FOR IMMEDIATE RELEASE:
Friday, July 11, 2003
Peace Corps Reunites Returned Volunteer and Nigerian Student After 37 Years
WASHINGTON, D.C., July 11, 2003 – Today, Peace Corps reunited returned volunteer Ron Raphael with his former Nigerian high school student, Etim Etim, who is now an American citizen. Raphael served in Uyo Province, Nigeria, from 1964 to 1966, where he taught African history, English, and served as vice-principal. Raphael was the first non-Nigerian to live in this remote area.
Etim, now 55 and an urban and environmental planning consultant, finally had the chance to thank the teacher he credits with helping change his life. After high school, Etim became licensed to teach English literature and geography. He moved with his family to America in 1982 and later earned a Master’s degree in Urban/Environmental Planning.

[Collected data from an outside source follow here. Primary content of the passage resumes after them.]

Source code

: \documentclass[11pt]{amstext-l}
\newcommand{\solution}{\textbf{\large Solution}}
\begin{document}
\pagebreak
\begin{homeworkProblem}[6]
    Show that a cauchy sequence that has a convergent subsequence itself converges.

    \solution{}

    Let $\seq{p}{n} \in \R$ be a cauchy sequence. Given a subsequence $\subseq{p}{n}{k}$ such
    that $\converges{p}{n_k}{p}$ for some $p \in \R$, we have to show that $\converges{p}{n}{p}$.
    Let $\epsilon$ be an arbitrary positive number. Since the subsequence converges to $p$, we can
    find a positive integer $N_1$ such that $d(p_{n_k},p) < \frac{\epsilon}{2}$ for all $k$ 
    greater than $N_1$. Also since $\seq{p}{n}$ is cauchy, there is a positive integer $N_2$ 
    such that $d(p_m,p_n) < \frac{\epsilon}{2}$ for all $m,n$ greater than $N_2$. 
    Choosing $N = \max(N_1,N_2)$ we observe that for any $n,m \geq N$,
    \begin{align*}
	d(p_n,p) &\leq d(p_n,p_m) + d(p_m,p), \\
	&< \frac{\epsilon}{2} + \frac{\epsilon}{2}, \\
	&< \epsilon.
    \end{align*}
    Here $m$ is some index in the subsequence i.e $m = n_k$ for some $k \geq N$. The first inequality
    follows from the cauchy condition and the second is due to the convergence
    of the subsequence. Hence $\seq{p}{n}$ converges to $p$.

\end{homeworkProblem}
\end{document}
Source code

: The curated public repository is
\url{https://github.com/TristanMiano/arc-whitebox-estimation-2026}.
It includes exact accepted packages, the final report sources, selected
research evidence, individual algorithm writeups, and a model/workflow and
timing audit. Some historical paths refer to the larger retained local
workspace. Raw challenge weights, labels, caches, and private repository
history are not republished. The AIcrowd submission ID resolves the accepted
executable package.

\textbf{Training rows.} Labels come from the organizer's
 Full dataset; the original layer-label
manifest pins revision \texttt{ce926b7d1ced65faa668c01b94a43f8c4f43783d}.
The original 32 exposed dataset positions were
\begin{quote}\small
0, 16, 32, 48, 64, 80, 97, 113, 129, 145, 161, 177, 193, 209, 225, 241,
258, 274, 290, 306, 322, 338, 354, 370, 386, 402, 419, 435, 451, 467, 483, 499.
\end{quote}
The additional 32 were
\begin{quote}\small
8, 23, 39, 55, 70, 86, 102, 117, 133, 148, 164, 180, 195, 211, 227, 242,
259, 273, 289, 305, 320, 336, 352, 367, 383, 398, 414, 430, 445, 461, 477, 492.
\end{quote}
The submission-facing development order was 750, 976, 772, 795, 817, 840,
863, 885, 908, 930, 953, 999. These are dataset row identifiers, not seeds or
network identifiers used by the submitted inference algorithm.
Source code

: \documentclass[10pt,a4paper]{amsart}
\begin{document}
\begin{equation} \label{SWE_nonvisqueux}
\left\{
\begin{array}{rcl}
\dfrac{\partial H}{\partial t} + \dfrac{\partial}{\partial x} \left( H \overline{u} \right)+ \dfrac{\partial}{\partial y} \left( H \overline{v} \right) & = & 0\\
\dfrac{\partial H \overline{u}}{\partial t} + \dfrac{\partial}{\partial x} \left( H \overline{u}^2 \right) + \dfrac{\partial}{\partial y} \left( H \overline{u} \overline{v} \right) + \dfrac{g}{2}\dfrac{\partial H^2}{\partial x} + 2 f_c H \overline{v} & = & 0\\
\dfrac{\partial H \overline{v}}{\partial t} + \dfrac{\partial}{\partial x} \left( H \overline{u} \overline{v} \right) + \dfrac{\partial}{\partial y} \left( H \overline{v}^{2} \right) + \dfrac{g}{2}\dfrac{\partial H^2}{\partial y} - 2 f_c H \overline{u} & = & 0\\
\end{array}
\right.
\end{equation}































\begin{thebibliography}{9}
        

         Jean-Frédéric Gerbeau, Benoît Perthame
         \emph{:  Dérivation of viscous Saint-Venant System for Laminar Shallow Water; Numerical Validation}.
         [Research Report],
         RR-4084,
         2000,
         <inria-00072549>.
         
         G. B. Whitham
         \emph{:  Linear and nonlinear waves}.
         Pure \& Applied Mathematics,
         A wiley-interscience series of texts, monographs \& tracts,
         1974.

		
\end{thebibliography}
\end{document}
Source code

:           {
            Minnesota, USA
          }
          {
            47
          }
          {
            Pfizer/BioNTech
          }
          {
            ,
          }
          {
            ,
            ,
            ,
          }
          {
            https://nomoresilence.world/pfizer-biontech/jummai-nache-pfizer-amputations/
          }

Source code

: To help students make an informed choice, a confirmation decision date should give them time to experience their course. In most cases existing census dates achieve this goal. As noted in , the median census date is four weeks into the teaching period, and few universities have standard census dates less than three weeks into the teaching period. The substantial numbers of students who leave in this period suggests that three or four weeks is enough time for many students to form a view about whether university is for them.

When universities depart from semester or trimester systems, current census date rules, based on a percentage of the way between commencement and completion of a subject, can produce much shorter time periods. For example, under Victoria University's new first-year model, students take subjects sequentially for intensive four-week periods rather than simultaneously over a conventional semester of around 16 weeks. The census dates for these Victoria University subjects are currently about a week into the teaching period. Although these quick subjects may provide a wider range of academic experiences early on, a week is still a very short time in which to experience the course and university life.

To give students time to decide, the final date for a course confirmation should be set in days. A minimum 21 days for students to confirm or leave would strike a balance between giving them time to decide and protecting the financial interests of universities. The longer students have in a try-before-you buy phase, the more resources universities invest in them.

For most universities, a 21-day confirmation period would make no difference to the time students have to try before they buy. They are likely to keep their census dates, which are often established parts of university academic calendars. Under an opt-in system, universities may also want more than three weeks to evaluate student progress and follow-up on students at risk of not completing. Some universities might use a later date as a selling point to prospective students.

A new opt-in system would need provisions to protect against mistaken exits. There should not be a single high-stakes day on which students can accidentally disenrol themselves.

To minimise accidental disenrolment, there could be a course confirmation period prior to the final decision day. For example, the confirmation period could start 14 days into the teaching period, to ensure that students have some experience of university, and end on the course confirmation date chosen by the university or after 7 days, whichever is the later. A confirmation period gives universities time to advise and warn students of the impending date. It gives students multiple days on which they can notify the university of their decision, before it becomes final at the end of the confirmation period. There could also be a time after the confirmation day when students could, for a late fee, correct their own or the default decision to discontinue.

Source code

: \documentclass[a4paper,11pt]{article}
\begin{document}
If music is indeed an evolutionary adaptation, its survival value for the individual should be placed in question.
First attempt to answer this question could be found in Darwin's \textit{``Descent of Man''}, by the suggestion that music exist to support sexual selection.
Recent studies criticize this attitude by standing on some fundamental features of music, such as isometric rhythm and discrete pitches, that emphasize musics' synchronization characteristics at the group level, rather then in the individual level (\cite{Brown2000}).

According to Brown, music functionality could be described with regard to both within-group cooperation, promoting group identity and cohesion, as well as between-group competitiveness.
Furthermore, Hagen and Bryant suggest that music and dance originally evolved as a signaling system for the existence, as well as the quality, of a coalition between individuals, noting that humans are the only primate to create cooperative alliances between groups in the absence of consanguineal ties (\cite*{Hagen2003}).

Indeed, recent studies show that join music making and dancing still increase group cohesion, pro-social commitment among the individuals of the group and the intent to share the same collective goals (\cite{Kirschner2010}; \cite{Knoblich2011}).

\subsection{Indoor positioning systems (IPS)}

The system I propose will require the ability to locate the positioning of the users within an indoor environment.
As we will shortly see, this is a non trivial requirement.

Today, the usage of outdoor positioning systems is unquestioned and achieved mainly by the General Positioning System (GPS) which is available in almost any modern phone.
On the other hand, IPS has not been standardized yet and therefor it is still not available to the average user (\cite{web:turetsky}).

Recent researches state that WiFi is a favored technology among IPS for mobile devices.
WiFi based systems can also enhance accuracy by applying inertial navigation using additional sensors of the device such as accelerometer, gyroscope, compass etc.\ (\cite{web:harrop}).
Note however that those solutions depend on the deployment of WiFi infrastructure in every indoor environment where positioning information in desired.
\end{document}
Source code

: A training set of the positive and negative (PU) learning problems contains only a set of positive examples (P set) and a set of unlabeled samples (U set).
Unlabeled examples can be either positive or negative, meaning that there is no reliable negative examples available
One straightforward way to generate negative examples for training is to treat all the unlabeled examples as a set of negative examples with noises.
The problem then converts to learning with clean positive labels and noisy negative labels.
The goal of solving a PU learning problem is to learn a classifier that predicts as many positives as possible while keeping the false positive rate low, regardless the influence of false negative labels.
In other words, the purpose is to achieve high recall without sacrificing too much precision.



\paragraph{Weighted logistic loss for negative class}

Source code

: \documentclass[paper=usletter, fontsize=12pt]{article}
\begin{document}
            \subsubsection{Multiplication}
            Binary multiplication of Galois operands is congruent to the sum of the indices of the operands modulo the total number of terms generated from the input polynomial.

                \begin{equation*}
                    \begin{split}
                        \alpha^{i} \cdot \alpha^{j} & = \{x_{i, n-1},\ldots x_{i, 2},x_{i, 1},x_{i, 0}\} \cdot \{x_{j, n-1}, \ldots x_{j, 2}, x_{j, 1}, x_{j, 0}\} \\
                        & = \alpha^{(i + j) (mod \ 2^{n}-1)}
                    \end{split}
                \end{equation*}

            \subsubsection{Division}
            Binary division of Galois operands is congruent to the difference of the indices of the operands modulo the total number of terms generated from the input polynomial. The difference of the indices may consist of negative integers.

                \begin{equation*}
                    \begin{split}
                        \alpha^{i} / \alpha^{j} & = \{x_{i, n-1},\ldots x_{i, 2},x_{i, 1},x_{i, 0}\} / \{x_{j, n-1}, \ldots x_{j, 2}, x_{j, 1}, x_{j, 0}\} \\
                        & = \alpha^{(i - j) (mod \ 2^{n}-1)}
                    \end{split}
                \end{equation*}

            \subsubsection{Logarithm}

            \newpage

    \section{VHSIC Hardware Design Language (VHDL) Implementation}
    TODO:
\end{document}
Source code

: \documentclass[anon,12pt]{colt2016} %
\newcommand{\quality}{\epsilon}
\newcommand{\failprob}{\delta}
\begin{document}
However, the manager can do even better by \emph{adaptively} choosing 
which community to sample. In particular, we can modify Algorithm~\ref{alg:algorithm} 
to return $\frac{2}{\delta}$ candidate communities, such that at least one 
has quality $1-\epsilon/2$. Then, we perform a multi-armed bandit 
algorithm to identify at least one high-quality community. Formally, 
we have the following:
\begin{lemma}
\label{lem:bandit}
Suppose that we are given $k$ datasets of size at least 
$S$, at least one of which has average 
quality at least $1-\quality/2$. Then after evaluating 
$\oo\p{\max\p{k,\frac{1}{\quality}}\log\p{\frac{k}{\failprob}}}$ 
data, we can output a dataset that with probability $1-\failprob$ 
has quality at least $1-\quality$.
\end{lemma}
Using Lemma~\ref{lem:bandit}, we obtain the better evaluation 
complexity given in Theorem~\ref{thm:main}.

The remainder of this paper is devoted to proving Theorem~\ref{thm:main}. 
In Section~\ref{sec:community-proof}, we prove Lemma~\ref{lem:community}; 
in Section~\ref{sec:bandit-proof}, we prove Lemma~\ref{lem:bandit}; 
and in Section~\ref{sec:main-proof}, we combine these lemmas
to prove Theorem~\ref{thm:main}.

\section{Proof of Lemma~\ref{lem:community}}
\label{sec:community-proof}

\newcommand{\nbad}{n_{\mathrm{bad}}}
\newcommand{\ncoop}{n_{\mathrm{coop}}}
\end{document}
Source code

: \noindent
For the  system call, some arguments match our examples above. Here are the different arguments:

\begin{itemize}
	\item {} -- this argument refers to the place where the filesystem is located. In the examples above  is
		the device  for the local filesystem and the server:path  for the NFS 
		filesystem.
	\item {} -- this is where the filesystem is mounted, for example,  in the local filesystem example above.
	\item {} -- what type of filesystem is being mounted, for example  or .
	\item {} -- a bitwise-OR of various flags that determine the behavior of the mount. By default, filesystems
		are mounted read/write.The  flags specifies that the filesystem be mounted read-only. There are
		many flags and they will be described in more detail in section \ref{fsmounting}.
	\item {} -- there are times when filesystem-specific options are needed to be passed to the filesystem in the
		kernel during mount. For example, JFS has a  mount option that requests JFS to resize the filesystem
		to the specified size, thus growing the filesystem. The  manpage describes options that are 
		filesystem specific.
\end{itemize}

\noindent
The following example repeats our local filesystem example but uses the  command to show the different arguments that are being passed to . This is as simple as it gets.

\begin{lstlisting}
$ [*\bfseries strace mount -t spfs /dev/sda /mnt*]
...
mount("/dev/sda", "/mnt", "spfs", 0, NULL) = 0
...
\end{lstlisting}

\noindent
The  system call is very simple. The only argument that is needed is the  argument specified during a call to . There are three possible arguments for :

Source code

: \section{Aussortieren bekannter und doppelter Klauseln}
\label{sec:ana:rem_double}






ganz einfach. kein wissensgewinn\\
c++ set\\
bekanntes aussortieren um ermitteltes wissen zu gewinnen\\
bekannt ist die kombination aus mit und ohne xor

Three years ago, Etim’s daughter returned to Africa as a Peace Corps volunteer in Conakry, Guinea.
|Etim Etim and Ron Raphael catch up at their reunion.|
According to Etim, “The Peace Corps has given me so much. How do I say thank you for changing my life and giving me inspiration? It is all a bit overwhelming. At first, I was quite nervous when my daughter, Blessing, told me of her interest of serving in the Peace Corps. I suppose that’s only natural for a father. However, I reflected on the importance of work that the Peace Corps does and the tremendous impact volunteers, like Mr. Raphael, can have on the people they touch. I am so proud that Blessing became a Peace Corps volunteer. In fact, I hope to become one, too.”
When Etim arrived in America 21 years ago, he began his search for his former Peace Corps mentor. Only recently, after attending a Peace Corps focus group and telling his story about the Peace Corps volunteer who changed his life, Peace Corps staff were able to locate Raphael – living just miles away from Etim.
Nigeria was one of the first countries to receive Peace Corps volunteers in 1961. When the program closed in 1995, a total of 2,523 Peace Corps volunteers had served the African nation. Volunteers worked in the areas of health, education, rural community development, and practical agriculture. Particular projects included assisting Nigeria in developing a national athletic program and working in guinea worm eradication.
Since 1961, more than 168,000 Volunteers have served in the Peace Corps, working in such diverse fields as education, health and HIV/AIDS education, information technology, business development, the environment, and agriculture. Peace Corps Volunteers must be U.S. citizens and at least 18 years of age. Peace Corps service is a two-year commitment.